Abbiamo scherzato, aspettiamo che il Pos venga regalato dalle banche, per hardware e commissioni, e poi troveremo altra motivazione per rinviarne l’obbligo di utilizzo. Come del resto accade dal 2012, anno dell’introduzione dell’obbligo all’italiana, cioè senza sanzioni. Perché sapete, l’evasione brutta e cattiva non viene dalle botteghe ma dalle multinazzzzionali, come dicono sempre Giggino & Friends.

Quanto al resto delle misure di entrata, abbiamo la Robin Tax sui concessionari di reti di trasporto, che in pratica è misura tampone non avendo tempo né volontà a rivedere in modo sistematico le concessioni, e che potrebbe fare la fine delle sue precedenti incarnazioni, cioè impallinata dalla Consulta con conseguente buco di gettito, e la la cosiddetta “tassa sulla fortuna” che secondo me è la giusta punizione per chi non riesce a comprendere quali sono i payoff dei giochi. Lo sciocco ed i suoi soldi si separino presto.

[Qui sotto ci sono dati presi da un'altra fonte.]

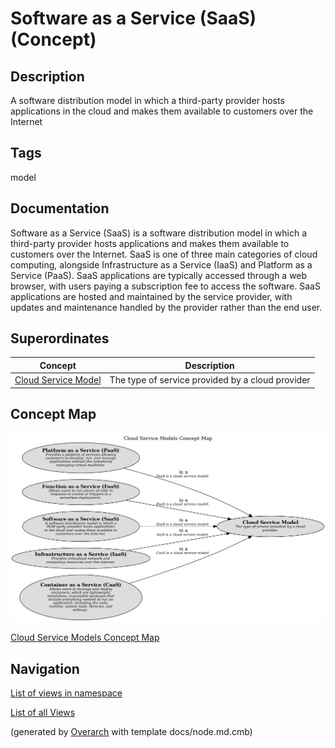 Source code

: 
# Software as a Service (SaaS) (Concept)
## Description
A software distribution model in which a third-party provider hosts applications in the cloud and makes them available to customers over the Internet


## Tags
model

## Documentation
Software as a Service (SaaS) is a software distribution model in which a third-party provider hosts applications
and makes them available to customers over the Internet. SaaS is one of three main categories of cloud computing,
alongside Infrastructure as a Service (IaaS) and Platform as a Service (PaaS). SaaS applications are typically
accessed through a web browser, with users paying a subscription fee to access the software. SaaS applications
are hosted and maintained by the service provider, with updates and maintenance handled by the provider rather
than the end user.
## Superordinates
| Concept | Description |
|---|---|
| [Cloud Service Model](../../../software-development/cloud/cloud-service-model.md)| The type of service provided by a cloud provider |

## Concept Map
![Cloud Service Models Concept Map](../../../software-development/cloud/service-model/concept-view.png)

[Cloud Service Models Concept Map](../../../software-development/cloud/service-model/concept-view.md)


## Navigation
[List of views in namespace](./views-in-namespace.md)

[List of all Views](../../../views.md)


(generated by [Overarch](https://github.com/soulspace-org/overarch) with template docs/node.md.cmb)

In estrema sintesi, questa legge di bilancio conferma la tossicodipendenza italiana da deficit ma la declina in modo coerente con l’anima prevalente della maggioranza pro tempore. Se il governo gialloverde puntava a fare più deficit secco, ringhiando contro i “burocrati di Bruxelles” che su mandato franco-tedesco di ridurci in povertà ci impediscono di raggiungere moltiplicatori da favola, quello giallorosso fa meno deficit (ma lo fa comunque, come detto), contando sulle proprie credenziali “europeiste” (che non è chiaro cosa sarebbero, se l’esito finale resta l’aumento del rapporto d’indebitamento), e su forme marcatamente ideologiche di tassazione, come da patrimonio genetico della nostra sinistra, inclusa quella disseminata entro i 5S.

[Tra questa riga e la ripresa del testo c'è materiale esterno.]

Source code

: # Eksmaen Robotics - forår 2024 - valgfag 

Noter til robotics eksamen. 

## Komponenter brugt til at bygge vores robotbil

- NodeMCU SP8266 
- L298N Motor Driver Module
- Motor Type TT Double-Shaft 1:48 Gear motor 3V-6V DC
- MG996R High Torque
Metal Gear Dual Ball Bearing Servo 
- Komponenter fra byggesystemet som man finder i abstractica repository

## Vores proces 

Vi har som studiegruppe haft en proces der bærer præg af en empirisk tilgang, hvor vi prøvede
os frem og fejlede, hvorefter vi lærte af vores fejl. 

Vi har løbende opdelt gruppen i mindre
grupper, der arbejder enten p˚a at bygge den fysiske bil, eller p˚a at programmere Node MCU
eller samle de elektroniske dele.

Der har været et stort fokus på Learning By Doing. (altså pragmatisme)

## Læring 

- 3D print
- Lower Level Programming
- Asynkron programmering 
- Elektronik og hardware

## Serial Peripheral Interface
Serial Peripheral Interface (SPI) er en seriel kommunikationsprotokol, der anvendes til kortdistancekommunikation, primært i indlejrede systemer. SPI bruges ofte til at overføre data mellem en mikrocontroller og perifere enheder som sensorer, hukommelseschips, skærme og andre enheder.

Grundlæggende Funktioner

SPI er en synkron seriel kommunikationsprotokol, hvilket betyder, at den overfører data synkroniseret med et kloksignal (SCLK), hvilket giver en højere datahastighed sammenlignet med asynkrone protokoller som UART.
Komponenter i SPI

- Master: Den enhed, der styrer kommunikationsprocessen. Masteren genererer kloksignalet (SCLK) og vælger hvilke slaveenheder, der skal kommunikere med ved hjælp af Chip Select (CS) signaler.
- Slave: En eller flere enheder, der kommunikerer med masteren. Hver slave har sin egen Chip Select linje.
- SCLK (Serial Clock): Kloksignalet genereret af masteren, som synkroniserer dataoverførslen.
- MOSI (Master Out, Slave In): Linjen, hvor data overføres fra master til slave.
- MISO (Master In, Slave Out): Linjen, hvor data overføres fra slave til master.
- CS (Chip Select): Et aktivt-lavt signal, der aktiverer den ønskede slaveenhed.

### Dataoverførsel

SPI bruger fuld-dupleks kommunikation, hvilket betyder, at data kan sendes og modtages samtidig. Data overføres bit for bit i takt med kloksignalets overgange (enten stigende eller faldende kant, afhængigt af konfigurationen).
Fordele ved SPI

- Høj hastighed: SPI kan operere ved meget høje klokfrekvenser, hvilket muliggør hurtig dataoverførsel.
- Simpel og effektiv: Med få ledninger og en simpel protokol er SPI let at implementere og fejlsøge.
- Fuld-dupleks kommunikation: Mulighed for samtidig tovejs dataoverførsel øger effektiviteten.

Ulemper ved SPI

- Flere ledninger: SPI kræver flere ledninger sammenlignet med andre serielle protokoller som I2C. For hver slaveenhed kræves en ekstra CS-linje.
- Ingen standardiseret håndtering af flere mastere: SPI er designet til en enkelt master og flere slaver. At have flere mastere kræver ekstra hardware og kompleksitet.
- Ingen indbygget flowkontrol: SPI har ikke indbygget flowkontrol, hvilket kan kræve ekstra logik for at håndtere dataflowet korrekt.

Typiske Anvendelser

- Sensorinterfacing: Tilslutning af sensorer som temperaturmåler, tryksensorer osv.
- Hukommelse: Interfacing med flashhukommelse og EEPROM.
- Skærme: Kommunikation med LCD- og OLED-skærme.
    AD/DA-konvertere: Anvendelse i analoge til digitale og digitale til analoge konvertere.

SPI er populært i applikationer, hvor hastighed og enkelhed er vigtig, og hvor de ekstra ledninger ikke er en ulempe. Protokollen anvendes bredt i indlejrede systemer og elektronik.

Vi serve un glossario per capire cosa è la tassazione ideologica? In prima approssimazione, è quella che minimizza il gettito netto aggiuntivo e massimizza le distorsioni nell’allocazione dei fattori produttivi. Nel caso di specie, anche con questo esecutivo abbiamo la leggenda del santo moltiplicatore ma associata alla magica parolina “redistribuzione”, che su scala macroregionale diventa, come noto, “perequazione”. Anche qui, non trattenete il respiro attendendo gli impatti moltiplicativi sul Pil.

Quindi, altro anno perso ma questa non è una novità, al netto della retorica moralmente superiore che è la cifra stilistica di ampia parte di questa maggioranza. Tornerà un governo di destra stracciona e demagoga con bava d’ordinanza alla bocca ed auspicabilmente finiremo l’opera, incoronando la realtà a regnare sul cumulo di macerie fumanti italiane.